• _Task instructions_: Examine the records and identify each line that includes the string "Gets". Copy those lines.

Saved entries:
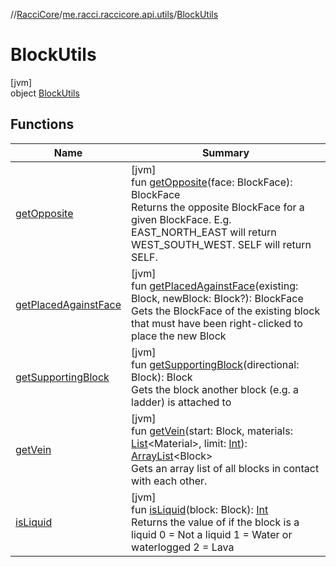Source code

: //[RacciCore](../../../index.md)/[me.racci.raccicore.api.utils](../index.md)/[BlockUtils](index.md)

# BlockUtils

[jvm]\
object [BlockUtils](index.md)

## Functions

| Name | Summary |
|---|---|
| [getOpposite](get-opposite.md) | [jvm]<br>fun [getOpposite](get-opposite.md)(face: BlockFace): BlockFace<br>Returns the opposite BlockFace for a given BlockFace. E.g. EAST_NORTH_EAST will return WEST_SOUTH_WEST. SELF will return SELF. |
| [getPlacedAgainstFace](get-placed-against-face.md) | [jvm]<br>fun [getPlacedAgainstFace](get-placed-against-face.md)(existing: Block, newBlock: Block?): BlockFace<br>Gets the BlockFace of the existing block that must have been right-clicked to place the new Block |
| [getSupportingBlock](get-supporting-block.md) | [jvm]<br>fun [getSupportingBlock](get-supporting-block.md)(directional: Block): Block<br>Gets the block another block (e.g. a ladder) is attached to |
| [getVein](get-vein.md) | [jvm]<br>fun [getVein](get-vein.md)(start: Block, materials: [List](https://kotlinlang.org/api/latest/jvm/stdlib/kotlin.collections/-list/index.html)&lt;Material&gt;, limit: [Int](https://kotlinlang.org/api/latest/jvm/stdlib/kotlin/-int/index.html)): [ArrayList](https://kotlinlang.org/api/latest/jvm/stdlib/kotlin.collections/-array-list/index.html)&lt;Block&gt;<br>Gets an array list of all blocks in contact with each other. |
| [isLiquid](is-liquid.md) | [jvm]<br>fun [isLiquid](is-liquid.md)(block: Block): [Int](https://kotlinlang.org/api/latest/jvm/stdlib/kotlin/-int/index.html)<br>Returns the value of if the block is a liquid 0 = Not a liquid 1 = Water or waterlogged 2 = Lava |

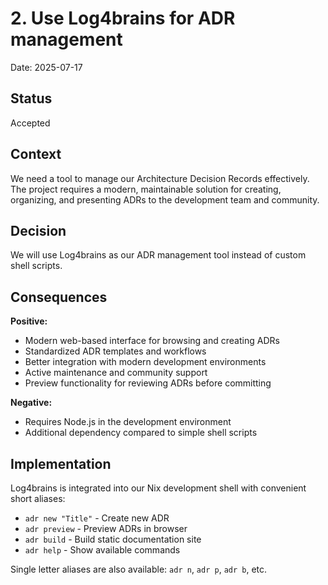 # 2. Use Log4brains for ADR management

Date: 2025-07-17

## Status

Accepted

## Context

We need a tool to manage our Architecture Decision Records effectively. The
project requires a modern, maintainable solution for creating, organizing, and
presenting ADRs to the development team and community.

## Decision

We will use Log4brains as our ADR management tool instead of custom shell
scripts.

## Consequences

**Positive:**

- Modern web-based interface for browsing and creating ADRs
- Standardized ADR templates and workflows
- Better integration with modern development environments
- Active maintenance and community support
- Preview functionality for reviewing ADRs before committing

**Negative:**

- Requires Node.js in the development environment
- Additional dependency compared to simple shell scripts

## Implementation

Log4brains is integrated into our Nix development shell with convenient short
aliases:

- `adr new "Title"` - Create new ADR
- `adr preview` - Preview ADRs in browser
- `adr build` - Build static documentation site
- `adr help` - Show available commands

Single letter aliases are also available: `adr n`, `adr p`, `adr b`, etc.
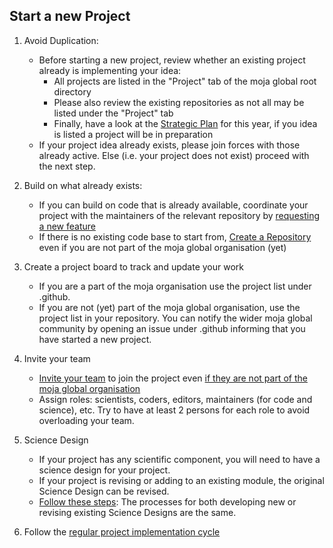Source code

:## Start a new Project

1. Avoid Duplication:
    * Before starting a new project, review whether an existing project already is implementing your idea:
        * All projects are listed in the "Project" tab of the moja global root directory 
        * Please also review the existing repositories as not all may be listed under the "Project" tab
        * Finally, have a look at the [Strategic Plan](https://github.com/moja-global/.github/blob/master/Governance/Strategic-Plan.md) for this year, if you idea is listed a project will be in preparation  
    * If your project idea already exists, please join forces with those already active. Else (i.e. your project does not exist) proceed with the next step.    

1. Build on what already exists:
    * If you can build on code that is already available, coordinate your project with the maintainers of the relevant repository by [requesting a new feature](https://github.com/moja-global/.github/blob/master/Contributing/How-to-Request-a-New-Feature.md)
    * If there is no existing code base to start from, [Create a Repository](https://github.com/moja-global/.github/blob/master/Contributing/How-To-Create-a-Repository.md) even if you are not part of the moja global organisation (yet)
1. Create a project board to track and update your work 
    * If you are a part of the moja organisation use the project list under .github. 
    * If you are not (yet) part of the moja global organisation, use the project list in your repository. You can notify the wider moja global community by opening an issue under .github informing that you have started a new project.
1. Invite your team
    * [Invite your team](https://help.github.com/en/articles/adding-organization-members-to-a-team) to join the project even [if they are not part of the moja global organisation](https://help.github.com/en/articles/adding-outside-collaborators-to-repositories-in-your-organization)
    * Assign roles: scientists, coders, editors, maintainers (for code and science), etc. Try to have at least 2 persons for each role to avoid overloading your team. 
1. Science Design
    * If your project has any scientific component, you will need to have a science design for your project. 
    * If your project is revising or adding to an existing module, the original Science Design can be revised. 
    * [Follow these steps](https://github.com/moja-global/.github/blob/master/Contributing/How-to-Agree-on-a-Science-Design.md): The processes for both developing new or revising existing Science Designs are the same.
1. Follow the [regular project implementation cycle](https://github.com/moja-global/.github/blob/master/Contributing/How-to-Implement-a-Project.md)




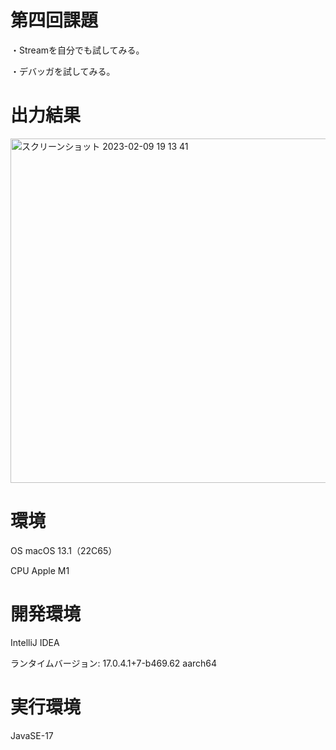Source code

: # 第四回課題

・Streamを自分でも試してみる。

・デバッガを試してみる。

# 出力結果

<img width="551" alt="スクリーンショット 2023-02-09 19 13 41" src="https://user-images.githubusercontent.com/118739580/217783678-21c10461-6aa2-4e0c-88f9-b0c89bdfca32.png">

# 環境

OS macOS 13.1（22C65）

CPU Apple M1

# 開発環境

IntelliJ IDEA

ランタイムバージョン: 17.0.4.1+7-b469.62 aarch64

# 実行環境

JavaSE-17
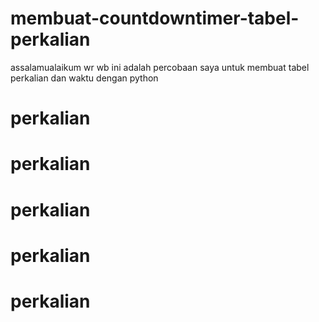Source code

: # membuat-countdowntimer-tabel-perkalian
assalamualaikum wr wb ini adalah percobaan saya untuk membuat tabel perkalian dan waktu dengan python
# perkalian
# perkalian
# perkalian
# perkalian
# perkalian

• _Solution to this exercise_:
| [getPlacedAgainstFace](get-placed-against-face.md) | [jvm]<br>fun [getPlacedAgainstFace](get-placed-against-face.md)(existing: Block, newBlock: Block?): BlockFace<br>Gets the BlockFace of the existing block that must have been right-clicked to place the new Block |
| [getSupportingBlock](get-supporting-block.md) | [jvm]<br>fun [getSupportingBlock](get-supporting-block.md)(directional: Block): Block<br>Gets the block another block (e.g. a ladder) is attached to |
| [getVein](get-vein.md) | [jvm]<br>fun [getVein](get-vein.md)(start: Block, materials: [List](https://kotlinlang.org/api/latest/jvm/stdlib/kotlin.collections/-list/index.html)&lt;Material&gt;, limit: [Int](https://kotlinlang.org/api/latest/jvm/stdlib/kotlin/-int/index.html)): [ArrayList](https://kotlinlang.org/api/latest/jvm/stdlib/kotlin.collections/-array-list/index.html)&lt;Block&gt;<br>Gets an array list of all blocks in contact with each other. |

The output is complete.